Tuesday, June 7, 2016

My Epic Parent Fail


This failure was not entirely my fault, but mostly.
About six months ago Marcus and all the other 6th graders at his school were given the assignment to do 10+hours of community service.  A big packet full of information was sent home and I had to sign a document confirming that I knew what the assignment was and that I had read the {HUGE} packet.  Of course I skimmed through the packet, rolled my eyes, and told Marcus good luck.  The suggestions for service were things like, "You visit a local food bank and notice there isn't much food there so you organize a food drive, gather hundreds of cans of food, create a website so people can continue to donate food/money, and through your continuous efforts you have eliminated world hunger."  Okay, I slightly exaggerated but the ideas were big.  And complicated.  Marcus got together with some friends and found out about a local place where people donate new/used baby items.  He and his friends signed up on the website to go sort through donations which would use up a couple hours of service.  Then they got the idea to host a huge party and invite the entire 6th grade class over to my house.  What?!  Admission to the party was a donation of a baby item for this local thrift store.  And yes, the hours spent prepping for the party, partying, and cleaning up after the party would finish up the last of the ten hours of service.  To make a long story short, the party never happened and Marcus never got to help sort at the thrift store. 
Several months later I get the idea that Marcus could help coach Landon's soccer team with Randy.  I thought it was a brilliant idea.  He planned the practices, played with the kids, hauled equipment, and missed out on social things so he could be the coach at their Friday night games.  I thought all was well.
Last week, out of the blue at dinner Marcus casually mentions he's got to turn in his poster display for his service project that was due the next day.  This announcement was met with much lecturing and frustration from Randy and me and we quickly panicked.  I had marked on my calendar that it was due the next week but figured I must have been wrong and headed off to the store before the 1-hour photo closed.  We got the whole thing done at about 9pm and I left Marcus to put the finishing touches on things when I heard him say, "Ohhhhh nooooo!"
Then silence.
I ran back into the room and he's holding up that blasted packet that I hadn't glanced at in 6 months.  The last page of the packet was a form that needed to be turned in with the the poster and on the previous page was an entire paragraph about how COACHING A YOUTH SPORTS TEAM DOESN'T COUNT FOR SERVICE HOURS!!!  Seriously.  A whole paragraph explaining why Marcus had wasted his time coaching Landon.   It said,"So you want to coach a youth sports team?  That's great but it doesn't count.  However, if you realize poor starving kids in Africa could use some new soccer balls then you could organize and collect donations of new soccer balls for kids in Africa."  I'm not even joking.  That's what it said. 
Then the real yelling and hysterics began.  Randy and I scrambled to come up with a Plan B that looked like it had been in the works for 6 months while Marcus cried in his room.  Pretty sure he cared less about how his grade would suffer and more about the hit his social life took to coach those kids and it was all for nothing.  I drove back to 1-hour photo (still open thankfully) and we threw a pathetic excuse of random service projects together and stayed up way too late doing it.
Since it was my idea to have Marcus coach soccer without consulting with the packet first, I had to take the heat for this one.  And since Marcus put off making his poster until the last minute, resulting in me staying up until almost midnight, he was in big trouble.  And Randy was just mad.
Here's the kicker:  Turns out the poster wasn't actually due the next day.  He had the whole weekend to finish it.  I stayed up until midnight for nothing!

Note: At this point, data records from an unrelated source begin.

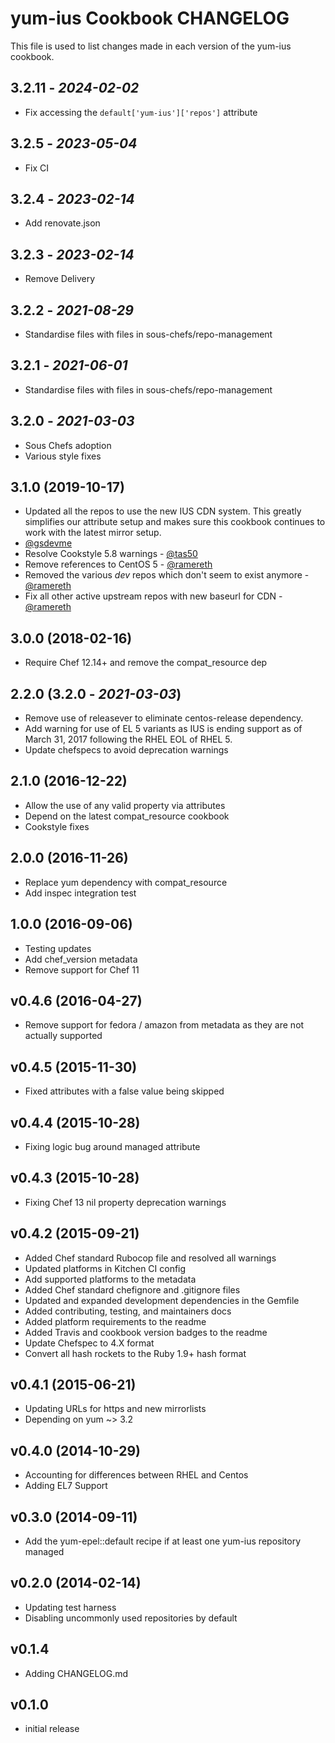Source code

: # yum-ius Cookbook CHANGELOG

This file is used to list changes made in each version of the yum-ius cookbook.

## 3.2.11 - *2024-02-02*

* Fix accessing the `default['yum-ius']['repos']` attribute

## 3.2.5 - *2023-05-04*

* Fix CI

## 3.2.4 - *2023-02-14*

* Add renovate.json

## 3.2.3 - *2023-02-14*

* Remove Delivery

## 3.2.2 - *2021-08-29*

* Standardise files with files in sous-chefs/repo-management

## 3.2.1 - *2021-06-01*

* Standardise files with files in sous-chefs/repo-management

## 3.2.0 - *2021-03-03*

* Sous Chefs adoption
* Various style fixes

## 3.1.0 (2019-10-17)

* Updated all the repos to use the new IUS CDN system. This greatly simplifies our attribute setup and makes sure this cookbook continues to work with the latest mirror setup.
* [@gsdevme](https://github.com/gsdevme)
* Resolve Cookstyle 5.8 warnings - [@tas50](https://github.com/tas50)
* Remove references to CentOS 5 - [@ramereth](https://github.com/ramereth)
* Removed the various *dev* repos which don't seem to exist anymore - [@ramereth](https://github.com/ramereth)
* Fix all other active upstream repos with new baseurl for CDN - [@ramereth](https://github.com/ramereth)

## 3.0.0 (2018-02-16)

* Require Chef 12.14+ and remove the compat_resource dep

## 2.2.0 (3.2.0 - *2021-03-03*)

* Remove use of releasever to eliminate centos-release dependency.
* Add warning for use of EL 5 variants as IUS is ending support as of March 31, 2017 following the RHEL EOL of RHEL 5.
* Update chefspecs to avoid deprecation warnings

## 2.1.0 (2016-12-22)

* Allow the use of any valid property via attributes
* Depend on the latest compat_resource cookbook
* Cookstyle fixes

## 2.0.0 (2016-11-26)

* Replace yum dependency with compat_resource
* Add inspec integration test

## 1.0.0 (2016-09-06)

* Testing updates
* Add chef_version metadata
* Remove support for Chef 11

## v0.4.6 (2016-04-27)

* Remove support for fedora / amazon from metadata as they are not actually supported

## v0.4.5 (2015-11-30)

* Fixed attributes with a false value being skipped

## v0.4.4 (2015-10-28)

* Fixing logic bug around managed attribute

## v0.4.3 (2015-10-28)

* Fixing Chef 13 nil property deprecation warnings

## v0.4.2 (2015-09-21)

* Added Chef standard Rubocop file and resolved all warnings
* Updated platforms in Kitchen CI config
* Add supported platforms to the metadata
* Added Chef standard chefignore and .gitignore files
* Updated and expanded development dependencies in the Gemfile
* Added contributing, testing, and maintainers docs
* Added platform requirements to the readme
* Added Travis and cookbook version badges to the readme
* Update Chefspec to 4.X format
* Convert all hash rockets to the Ruby 1.9+ hash format

## v0.4.1 (2015-06-21)

* Updating URLs for https and new mirrorlists
* Depending on yum ~> 3.2

## v0.4.0 (2014-10-29)

* Accounting for differences between RHEL and Centos
* Adding EL7 Support

## v0.3.0 (2014-09-11)

* Add the yum-epel::default recipe if at least one yum-ius repository managed

## v0.2.0 (2014-02-14)

* Updating test harness
* Disabling uncommonly used repositories by default

## v0.1.4

* Adding CHANGELOG.md

## v0.1.0

* initial release
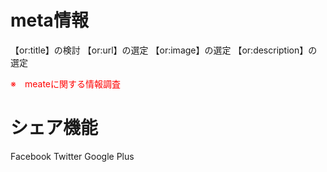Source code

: # meta情報

【or:title】の検討
【or:url】の選定
【or:image】の選定
【or:description】の選定

<font color="red">※　meateに関する情報調査</font>

# シェア機能
Facebook
Twitter
Google Plus

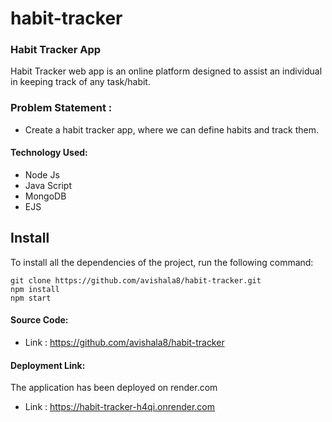 # habit-tracker
### Habit Tracker App
Habit Tracker web app is an online platform designed to assist an individual in keeping track of any task/habit.

### Problem Statement : 
 - Create a habit tracker app, where we can define habits and track them. 
 
#### Technology Used:
 - Node Js
 - Java Script
 - MongoDB
 - EJS
 

 ## Install

To install all the dependencies of the project, run the following command:

    git clone https://github.com/avishala8/habit-tracker.git
    npm install
    npm start


#### Source Code:
 - Link : https://github.com/avishala8/habit-tracker


#### Deployment Link:
The application has been deployed on render.com
 - Link : https://habit-tracker-h4qi.onrender.com

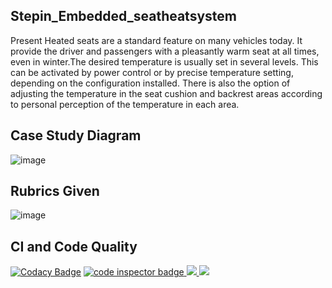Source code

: ## Stepin_Embedded_seatheatsystem
Present Heated seats are a standard feature on many vehicles today. It provide the driver and passengers with a pleasantly warm seat at all times, even in winter.The desired temperature is usually set in several levels. This can be activated by power control or by precise temperature setting, depending on the configuration installed. There is also the option of adjusting the temperature in the seat cushion and backrest areas according to personal perception of the temperature in each area.
## Case Study Diagram
![image](https://user-images.githubusercontent.com/80762665/116671875-17ea2280-a9bf-11eb-9309-fca94b6fa618.png)

## Rubrics Given
![image](https://user-images.githubusercontent.com/80762665/116672158-79aa8c80-a9bf-11eb-9476-58d712123acb.png)

## CI and Code Quality
[![Codacy Badge](https://api.codacy.com/project/badge/Grade/6264507b5f5b473cab46f5710a00e7d0)](https://app.codacy.com/gh/KareRakesh/Stepin_Embedded_seatheatsystem?utm_source=github.com&utm_medium=referral&utm_content=KareRakesh/Stepin_Embedded_seatheatsystem&utm_campaign=Badge_Grade_Settings)
<a href="https://frontend.code-inspector.com/public/user/github/KareRakesh">
   <img src="https://code-inspector.com/public/badge/user/github/KareRakesh?style=light" alt="code inspector badge" />
  <img src="https://www.code-inspector.com/project/28778/score/svg"/>
  <img src="https://www.code-inspector.com/project/28778/status/svg"/>
</a> 

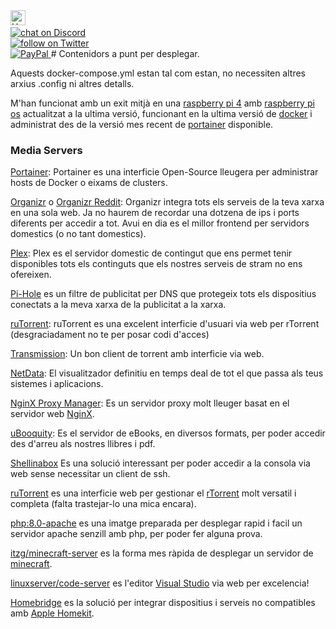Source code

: <img src="https://img.shields.io/badge/Hack-The%20Planet-orange" alt="Hack the planet" height=24>
<a href="https://discord.gg/ahVq54p"></br>
<img src="https://img.shields.io/discord/667340023829626920?logo=discord" alt="chat on Discord"> 
<a href="https://twitter.com/4xsample/follow?screen_name=shields_io"></br>
<img src="https://img.shields.io/twitter/follow/4xsample?style=social&logo=twitter" alt="follow on Twitter"></br>
<a href="https://www.paypal.com/donate/?hosted_button_id=EFVMSRHVBNJP4">
<img src="https://img.shields.io/badge/PayPal-00457C?style=for-the-badge&logo=paypal&logoColor=white" alt="PayPal">
</a>
# Contenidors a punt per desplegar.

Aquests docker-compose.yml estan tal com estan, no necessiten altres arxius .config ni altres detalls.

M'han funcionat amb un exit mitjà en una [raspberry pi 4](https://www.raspberrypi.com/products/raspberry-pi-4-model-b/) amb [raspberry pi os](https://www.raspberrypi.com/software/) actualitzat a la ultima versió, funcionant en la ultima versió de [docker](https://www.docker.com) i administrat des de la versió mes recent de [portainer](https://www.portainer.io) disponible.


### Media Servers

[Portainer](https://portainer.io): Portainer es una interficie Open-Source lleugera per administrar hosts de Docker o eixams de clusters.

[Organizr](https://organizr.us) o [Organizr Reddit](https://www.reddit.com/r/organizr/): Organizr integra tots els serveis de la teva xarxa en una sola web. Ja no haurem de recordar una dotzena de ips i ports diferents per accedir a tot. Avui en dia es el millor frontend per servidors domestics (o no tant domestics).

[Plex](https://app.plex.tv): Plex es el servidor domestic de contingut que ens permet tenir disponibles tots els continguts que els nostres serveis de stram no ens ofereixen.

[Pi-Hole](https://pi-hole.net) es un filtre de publicitat per DNS que protegeix tots els dispositius conectats a la meva xarxa de la publicitat a la xarxa.

[ruTorrent](https://hub.docker.com/r/linuxserver/rutorrent): ruTorrent es una excelent interficie d'usuari via web per rTorrent (desgraciadament no te per posar codi d'acces)

[Transmission](https://transmissionbt.com): Un bon client de torrent amb interficie via web.

[NetData](https://my-netdata.io): El visualitzador definitiu en temps deal de tot el que passa als teus sistemes i aplicacions.

[NginX Proxy Manager](https://nginxproxymanager.com): Es un servidor proxy molt lleuger basat en el servidor web [NginX](https://www.nginx.com).

[uBooquity](https://vaemendis.net/ubooquity/): Es el servidor de eBooks, en diversos formats, per poder accedir des d'arreu als nostres llibres i pdf.

[Shellinabox](https://github.com/shellinabox/shellinabox) Es una solució interessant per poder accedir a la consola via web sense necessitar un client de ssh.

[ruTorrent](https://github.com/Novik/ruTorrent) es una interficie web per gestionar el [rTorrent](https://github.com/rakshasa/rtorrent) molt versatil i completa (falta trastejar-lo una mica encara).

[php:8.0-apache](https://hub.docker.com/r/oberd/php-8.0-apache) es una imatge preparada per desplegar rapid i facil un servidor apache senzill amb php, per poder fer alguna prova.

[itzg/minecraft-server](https://hub.docker.com/r/itzg/minecraft-server) es la forma mes ràpida de desplegar un servidor de [minecraft](https://www.minecraft.net/).

[linuxserver/code-server](https://hub.docker.com/r/linuxserver/code-server) es l'editor [Visual Studio](https://visualstudio.microsoft.com/) via web per excelencia!

[Homebridge](https://homebridge.io) es la solució per integrar dispositius i serveis no compatibles amb [Apple Homekit](https://www.apple.com/ios/home/).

Here's the other kicker:  After talking to all my friends who have suffered through this service project thing with their kids over the years, they said I should've just done the soccer project anyway.  The teachers don't really grade them on what they do but on whether they did something or not.  Grrrrrr!!
Epic parent fail at its finest.

2 comments:

  1. Welcome to the life of a teenager......almost and being the parent of 4 kids that can keep you really busy. Everybody learns a lesson but why doesn't someone just tell you the lesson so you can skip all the pain. Good job taking care of that little project and what a story you can tell.....to Marcus's kids.